Required action >>
Reduce the material below to its lines containing "enter".

● ● ● ●

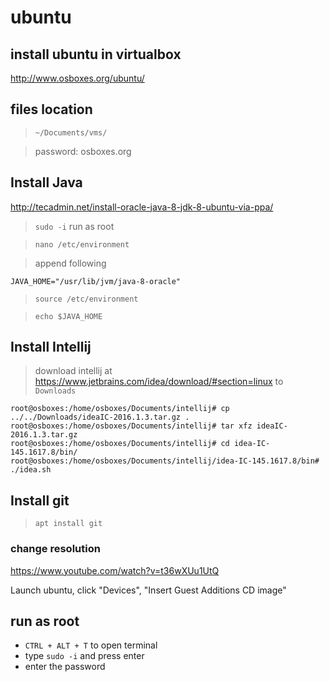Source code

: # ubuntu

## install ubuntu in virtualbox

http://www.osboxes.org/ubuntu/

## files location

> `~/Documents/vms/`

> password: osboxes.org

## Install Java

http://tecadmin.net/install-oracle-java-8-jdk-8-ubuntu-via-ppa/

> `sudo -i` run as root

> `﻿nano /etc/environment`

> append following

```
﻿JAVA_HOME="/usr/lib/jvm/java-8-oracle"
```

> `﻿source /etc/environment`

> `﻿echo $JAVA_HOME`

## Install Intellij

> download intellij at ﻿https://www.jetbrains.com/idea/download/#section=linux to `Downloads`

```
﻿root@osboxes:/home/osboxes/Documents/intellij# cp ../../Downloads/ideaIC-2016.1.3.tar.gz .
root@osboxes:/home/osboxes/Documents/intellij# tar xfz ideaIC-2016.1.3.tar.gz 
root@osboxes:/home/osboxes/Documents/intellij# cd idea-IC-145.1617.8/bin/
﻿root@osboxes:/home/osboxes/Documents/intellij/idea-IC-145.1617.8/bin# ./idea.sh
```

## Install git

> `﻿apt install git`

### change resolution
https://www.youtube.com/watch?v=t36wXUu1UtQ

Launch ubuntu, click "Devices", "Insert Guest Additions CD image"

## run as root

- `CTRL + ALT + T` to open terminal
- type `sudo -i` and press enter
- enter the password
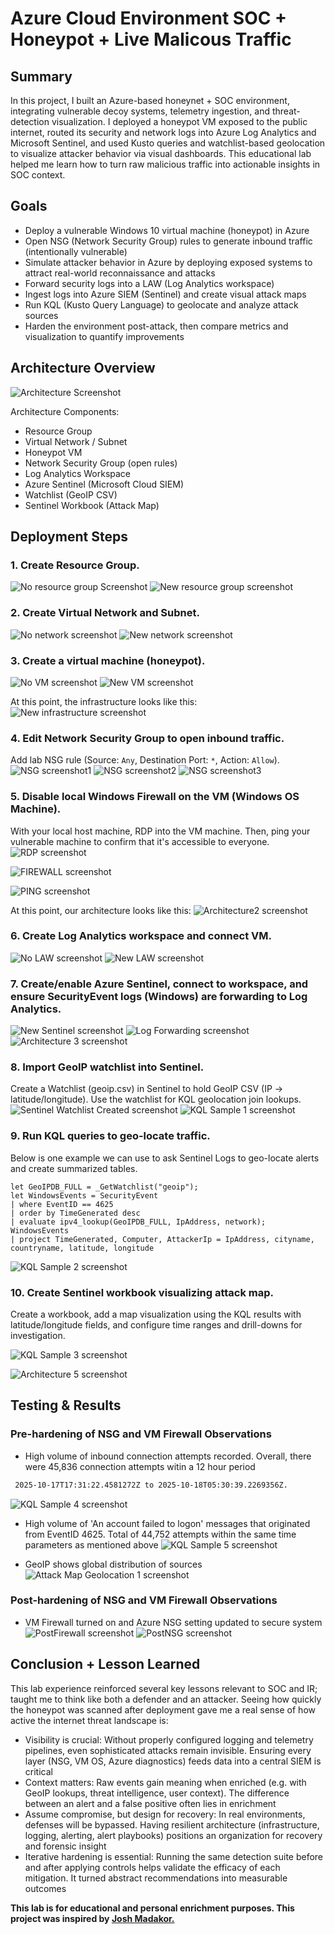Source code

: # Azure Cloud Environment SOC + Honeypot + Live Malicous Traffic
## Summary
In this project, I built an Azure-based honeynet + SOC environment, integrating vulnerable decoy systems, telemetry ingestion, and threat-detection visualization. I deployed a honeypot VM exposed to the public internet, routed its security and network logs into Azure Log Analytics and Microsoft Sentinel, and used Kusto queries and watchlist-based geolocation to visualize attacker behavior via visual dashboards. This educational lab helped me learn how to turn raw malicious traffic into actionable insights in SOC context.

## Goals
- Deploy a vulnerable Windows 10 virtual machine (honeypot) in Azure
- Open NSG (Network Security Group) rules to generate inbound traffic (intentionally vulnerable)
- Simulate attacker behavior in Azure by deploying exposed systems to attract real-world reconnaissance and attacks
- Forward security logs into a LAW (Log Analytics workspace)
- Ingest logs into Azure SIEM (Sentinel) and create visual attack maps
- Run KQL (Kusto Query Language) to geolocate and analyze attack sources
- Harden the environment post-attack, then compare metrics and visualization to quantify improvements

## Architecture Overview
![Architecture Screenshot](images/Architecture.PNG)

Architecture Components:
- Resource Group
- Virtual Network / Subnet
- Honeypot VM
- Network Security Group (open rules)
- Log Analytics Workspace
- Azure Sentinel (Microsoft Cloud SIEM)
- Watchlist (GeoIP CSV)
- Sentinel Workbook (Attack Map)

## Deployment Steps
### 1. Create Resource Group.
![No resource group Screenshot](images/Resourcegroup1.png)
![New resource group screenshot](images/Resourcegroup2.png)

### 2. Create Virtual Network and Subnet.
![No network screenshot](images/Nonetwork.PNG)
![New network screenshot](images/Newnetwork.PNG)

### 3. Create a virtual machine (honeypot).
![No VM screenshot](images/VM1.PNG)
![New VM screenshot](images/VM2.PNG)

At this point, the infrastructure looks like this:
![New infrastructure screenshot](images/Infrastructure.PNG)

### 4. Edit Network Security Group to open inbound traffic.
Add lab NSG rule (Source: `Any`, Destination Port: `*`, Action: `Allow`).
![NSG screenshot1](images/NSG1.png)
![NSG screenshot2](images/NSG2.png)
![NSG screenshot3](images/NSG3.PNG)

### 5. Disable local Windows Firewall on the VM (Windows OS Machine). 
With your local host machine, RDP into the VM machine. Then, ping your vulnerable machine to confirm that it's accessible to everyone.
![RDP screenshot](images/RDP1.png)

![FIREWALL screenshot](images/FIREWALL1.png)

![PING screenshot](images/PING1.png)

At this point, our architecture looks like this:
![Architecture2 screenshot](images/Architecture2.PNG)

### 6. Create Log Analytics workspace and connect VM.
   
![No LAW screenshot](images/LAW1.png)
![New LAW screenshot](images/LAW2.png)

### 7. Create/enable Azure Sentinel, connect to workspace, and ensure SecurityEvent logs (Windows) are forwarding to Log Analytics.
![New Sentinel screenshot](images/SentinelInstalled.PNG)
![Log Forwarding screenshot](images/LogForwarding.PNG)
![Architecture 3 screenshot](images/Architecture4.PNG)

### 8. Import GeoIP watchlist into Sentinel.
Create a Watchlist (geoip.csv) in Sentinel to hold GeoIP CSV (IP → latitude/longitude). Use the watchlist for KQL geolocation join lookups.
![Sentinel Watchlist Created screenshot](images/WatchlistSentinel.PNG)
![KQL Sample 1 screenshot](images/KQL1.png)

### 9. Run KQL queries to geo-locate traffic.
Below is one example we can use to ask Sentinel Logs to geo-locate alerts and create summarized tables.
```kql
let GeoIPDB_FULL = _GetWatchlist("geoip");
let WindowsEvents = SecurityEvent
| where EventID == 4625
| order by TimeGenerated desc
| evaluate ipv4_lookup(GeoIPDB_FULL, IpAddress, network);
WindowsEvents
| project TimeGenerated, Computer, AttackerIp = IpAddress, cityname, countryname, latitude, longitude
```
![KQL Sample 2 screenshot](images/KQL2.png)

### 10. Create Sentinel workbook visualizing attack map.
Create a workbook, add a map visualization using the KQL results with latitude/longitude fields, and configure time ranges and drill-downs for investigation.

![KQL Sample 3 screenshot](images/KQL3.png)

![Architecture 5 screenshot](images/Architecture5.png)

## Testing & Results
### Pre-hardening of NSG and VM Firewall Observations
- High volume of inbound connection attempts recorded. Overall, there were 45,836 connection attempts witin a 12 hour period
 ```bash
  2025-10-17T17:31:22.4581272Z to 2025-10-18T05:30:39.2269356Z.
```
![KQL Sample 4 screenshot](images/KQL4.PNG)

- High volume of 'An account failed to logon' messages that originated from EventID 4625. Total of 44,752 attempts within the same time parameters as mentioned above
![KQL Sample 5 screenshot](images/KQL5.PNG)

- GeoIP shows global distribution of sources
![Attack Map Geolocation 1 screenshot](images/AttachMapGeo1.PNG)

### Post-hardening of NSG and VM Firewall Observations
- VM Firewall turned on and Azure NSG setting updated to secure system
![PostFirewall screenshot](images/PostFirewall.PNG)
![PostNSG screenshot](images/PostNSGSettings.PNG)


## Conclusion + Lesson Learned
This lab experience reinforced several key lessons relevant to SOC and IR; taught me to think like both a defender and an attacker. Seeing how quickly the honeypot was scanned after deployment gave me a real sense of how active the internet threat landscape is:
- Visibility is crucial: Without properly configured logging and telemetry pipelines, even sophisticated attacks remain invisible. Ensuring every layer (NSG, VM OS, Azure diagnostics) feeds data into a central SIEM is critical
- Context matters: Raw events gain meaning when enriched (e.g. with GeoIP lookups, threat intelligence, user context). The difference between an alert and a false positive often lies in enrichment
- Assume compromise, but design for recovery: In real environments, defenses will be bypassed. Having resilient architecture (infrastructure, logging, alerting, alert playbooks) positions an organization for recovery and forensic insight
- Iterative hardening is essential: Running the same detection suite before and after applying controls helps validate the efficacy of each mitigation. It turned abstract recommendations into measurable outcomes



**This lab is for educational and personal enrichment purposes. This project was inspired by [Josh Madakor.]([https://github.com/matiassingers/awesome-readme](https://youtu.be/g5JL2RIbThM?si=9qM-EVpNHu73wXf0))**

● ● ● ●

Answer box >>
- type `sudo -i` and press enter
- enter the password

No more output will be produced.